- What to work on: Transcribe every entry word for word.

- Data for the task:
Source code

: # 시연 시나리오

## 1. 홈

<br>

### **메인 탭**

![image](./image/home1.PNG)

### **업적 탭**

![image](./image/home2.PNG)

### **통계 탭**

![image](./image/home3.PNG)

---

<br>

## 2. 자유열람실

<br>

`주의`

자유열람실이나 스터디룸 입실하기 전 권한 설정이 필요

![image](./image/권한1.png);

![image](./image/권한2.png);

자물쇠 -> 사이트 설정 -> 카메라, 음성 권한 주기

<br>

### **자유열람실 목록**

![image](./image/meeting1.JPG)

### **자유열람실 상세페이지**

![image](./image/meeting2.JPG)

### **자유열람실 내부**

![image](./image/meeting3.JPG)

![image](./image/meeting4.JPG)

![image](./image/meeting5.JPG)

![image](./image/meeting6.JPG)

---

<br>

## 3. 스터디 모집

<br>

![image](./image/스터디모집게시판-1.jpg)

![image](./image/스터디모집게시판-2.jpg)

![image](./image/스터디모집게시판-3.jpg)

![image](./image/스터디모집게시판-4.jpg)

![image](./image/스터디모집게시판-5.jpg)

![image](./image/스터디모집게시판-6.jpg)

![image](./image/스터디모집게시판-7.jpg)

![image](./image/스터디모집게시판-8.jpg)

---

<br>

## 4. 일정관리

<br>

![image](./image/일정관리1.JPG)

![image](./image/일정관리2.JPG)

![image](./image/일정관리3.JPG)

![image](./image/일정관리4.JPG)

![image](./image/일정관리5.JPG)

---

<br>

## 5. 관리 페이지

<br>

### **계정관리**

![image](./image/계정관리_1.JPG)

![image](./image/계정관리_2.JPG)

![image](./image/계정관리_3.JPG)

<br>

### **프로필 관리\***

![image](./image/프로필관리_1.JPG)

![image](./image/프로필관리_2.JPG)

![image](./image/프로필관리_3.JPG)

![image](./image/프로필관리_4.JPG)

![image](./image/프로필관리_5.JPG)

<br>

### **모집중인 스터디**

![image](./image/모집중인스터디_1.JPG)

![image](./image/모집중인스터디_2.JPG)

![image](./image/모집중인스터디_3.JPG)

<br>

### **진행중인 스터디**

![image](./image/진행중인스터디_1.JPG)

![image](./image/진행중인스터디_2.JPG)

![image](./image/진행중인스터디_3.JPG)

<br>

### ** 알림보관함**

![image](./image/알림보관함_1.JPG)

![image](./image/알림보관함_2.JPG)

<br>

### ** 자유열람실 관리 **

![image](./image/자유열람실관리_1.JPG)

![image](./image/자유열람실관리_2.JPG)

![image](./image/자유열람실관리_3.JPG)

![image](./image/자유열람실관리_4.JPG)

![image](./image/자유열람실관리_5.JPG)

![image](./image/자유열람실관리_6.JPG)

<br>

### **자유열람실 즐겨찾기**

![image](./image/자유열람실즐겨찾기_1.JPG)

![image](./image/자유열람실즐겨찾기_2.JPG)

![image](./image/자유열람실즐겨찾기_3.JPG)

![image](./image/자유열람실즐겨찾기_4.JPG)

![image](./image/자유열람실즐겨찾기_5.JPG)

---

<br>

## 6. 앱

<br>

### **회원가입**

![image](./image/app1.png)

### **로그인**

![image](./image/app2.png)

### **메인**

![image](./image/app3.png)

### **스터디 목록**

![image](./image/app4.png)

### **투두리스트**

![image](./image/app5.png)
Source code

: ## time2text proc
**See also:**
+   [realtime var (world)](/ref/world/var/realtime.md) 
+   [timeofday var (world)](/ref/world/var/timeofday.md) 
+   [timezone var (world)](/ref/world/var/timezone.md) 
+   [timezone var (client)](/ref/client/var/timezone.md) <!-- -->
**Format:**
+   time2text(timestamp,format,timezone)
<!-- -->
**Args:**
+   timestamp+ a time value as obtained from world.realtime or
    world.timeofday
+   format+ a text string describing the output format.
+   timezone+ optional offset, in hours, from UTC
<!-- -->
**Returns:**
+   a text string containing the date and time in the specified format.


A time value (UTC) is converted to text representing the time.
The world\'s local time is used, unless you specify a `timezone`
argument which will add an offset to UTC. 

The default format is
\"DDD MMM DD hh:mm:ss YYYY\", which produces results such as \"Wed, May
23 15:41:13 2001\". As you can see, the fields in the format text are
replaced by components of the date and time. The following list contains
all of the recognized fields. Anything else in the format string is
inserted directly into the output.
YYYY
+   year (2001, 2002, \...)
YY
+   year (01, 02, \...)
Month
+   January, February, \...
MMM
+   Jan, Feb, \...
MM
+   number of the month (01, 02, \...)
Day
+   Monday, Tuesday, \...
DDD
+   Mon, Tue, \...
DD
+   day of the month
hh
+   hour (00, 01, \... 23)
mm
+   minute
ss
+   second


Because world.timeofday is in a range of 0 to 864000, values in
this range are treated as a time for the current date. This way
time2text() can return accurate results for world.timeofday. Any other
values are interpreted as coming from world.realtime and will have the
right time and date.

- Answer to the exercise:
Source code

: # 시연 시나리오

## 1. 홈

<br>

### **메인 탭**

![image](./image/home1.PNG)

### **업적 탭**

![image](./image/home2.PNG)

### **통계 탭**

![image](./image/home3.PNG)

---

<br>

## 2. 자유열람실

<br>

`주의`

자유열람실이나 스터디룸 입실하기 전 권한 설정이 필요

![image](./image/권한1.png);

![image](./image/권한2.png);

자물쇠 -> 사이트 설정 -> 카메라, 음성 권한 주기

<br>

### **자유열람실 목록**

![image](./image/meeting1.JPG)

### **자유열람실 상세페이지**

![image](./image/meeting2.JPG)

### **자유열람실 내부**

![image](./image/meeting3.JPG)

![image](./image/meeting4.JPG)

![image](./image/meeting5.JPG)

![image](./image/meeting6.JPG)

---

<br>

## 3. 스터디 모집

<br>

![image](./image/스터디모집게시판-1.jpg)

![image](./image/스터디모집게시판-2.jpg)

![image](./image/스터디모집게시판-3.jpg)

![image](./image/스터디모집게시판-4.jpg)

![image](./image/스터디모집게시판-5.jpg)

![image](./image/스터디모집게시판-6.jpg)

![image](./image/스터디모집게시판-7.jpg)

![image](./image/스터디모집게시판-8.jpg)

---

<br>

## 4. 일정관리

<br>

![image](./image/일정관리1.JPG)

![image](./image/일정관리2.JPG)

![image](./image/일정관리3.JPG)

![image](./image/일정관리4.JPG)

![image](./image/일정관리5.JPG)

---

<br>

## 5. 관리 페이지

<br>

### **계정관리**

![image](./image/계정관리_1.JPG)

![image](./image/계정관리_2.JPG)

![image](./image/계정관리_3.JPG)

<br>

### **프로필 관리\***

![image](./image/프로필관리_1.JPG)

![image](./image/프로필관리_2.JPG)

![image](./image/프로필관리_3.JPG)

![image](./image/프로필관리_4.JPG)

![image](./image/프로필관리_5.JPG)

<br>

### **모집중인 스터디**

![image](./image/모집중인스터디_1.JPG)

![image](./image/모집중인스터디_2.JPG)

![image](./image/모집중인스터디_3.JPG)

<br>

### **진행중인 스터디**

![image](./image/진행중인스터디_1.JPG)

![image](./image/진행중인스터디_2.JPG)

![image](./image/진행중인스터디_3.JPG)

<br>

### ** 알림보관함**

![image](./image/알림보관함_1.JPG)

![image](./image/알림보관함_2.JPG)

<br>

### ** 자유열람실 관리 **

![image](./image/자유열람실관리_1.JPG)

![image](./image/자유열람실관리_2.JPG)

![image](./image/자유열람실관리_3.JPG)

![image](./image/자유열람실관리_4.JPG)

![image](./image/자유열람실관리_5.JPG)

![image](./image/자유열람실관리_6.JPG)

<br>

### **자유열람실 즐겨찾기**

![image](./image/자유열람실즐겨찾기_1.JPG)

![image](./image/자유열람실즐겨찾기_2.JPG)

![image](./image/자유열람실즐겨찾기_3.JPG)

![image](./image/자유열람실즐겨찾기_4.JPG)

![image](./image/자유열람실즐겨찾기_5.JPG)

---

<br>

## 6. 앱

<br>

### **회원가입**

![image](./image/app1.png)

### **로그인**

![image](./image/app2.png)

### **메인**

![image](./image/app3.png)

### **스터디 목록**

![image](./image/app4.png)

### **투두리스트**

![image](./image/app5.png)
Source code

: ## time2text proc
**See also:**
+   [realtime var (world)](/ref/world/var/realtime.md) 
+   [timeofday var (world)](/ref/world/var/timeofday.md) 
+   [timezone var (world)](/ref/world/var/timezone.md) 
+   [timezone var (client)](/ref/client/var/timezone.md) <!-- -->
**Format:**
+   time2text(timestamp,format,timezone)
<!-- -->
**Args:**
+   timestamp+ a time value as obtained from world.realtime or
    world.timeofday
+   format+ a text string describing the output format.
+   timezone+ optional offset, in hours, from UTC
<!-- -->
**Returns:**
+   a text string containing the date and time in the specified format.


A time value (UTC) is converted to text representing the time.
The world\'s local time is used, unless you specify a `timezone`
argument which will add an offset to UTC. 

The default format is
\"DDD MMM DD hh:mm:ss YYYY\", which produces results such as \"Wed, May
23 15:41:13 2001\". As you can see, the fields in the format text are
replaced by components of the date and time. The following list contains
all of the recognized fields. Anything else in the format string is
inserted directly into the output.
YYYY
+   year (2001, 2002, \...)
YY
+   year (01, 02, \...)
Month
+   January, February, \...
MMM
+   Jan, Feb, \...
MM
+   number of the month (01, 02, \...)
Day
+   Monday, Tuesday, \...
DDD
+   Mon, Tue, \...
DD
+   day of the month
hh
+   hour (00, 01, \... 23)
mm
+   minute
ss
+   second


Because world.timeofday is in a range of 0 to 864000, values in
this range are treated as a time for the current date. This way
time2text() can return accurate results for world.timeofday. Any other
values are interpreted as coming from world.realtime and will have the
right time and date.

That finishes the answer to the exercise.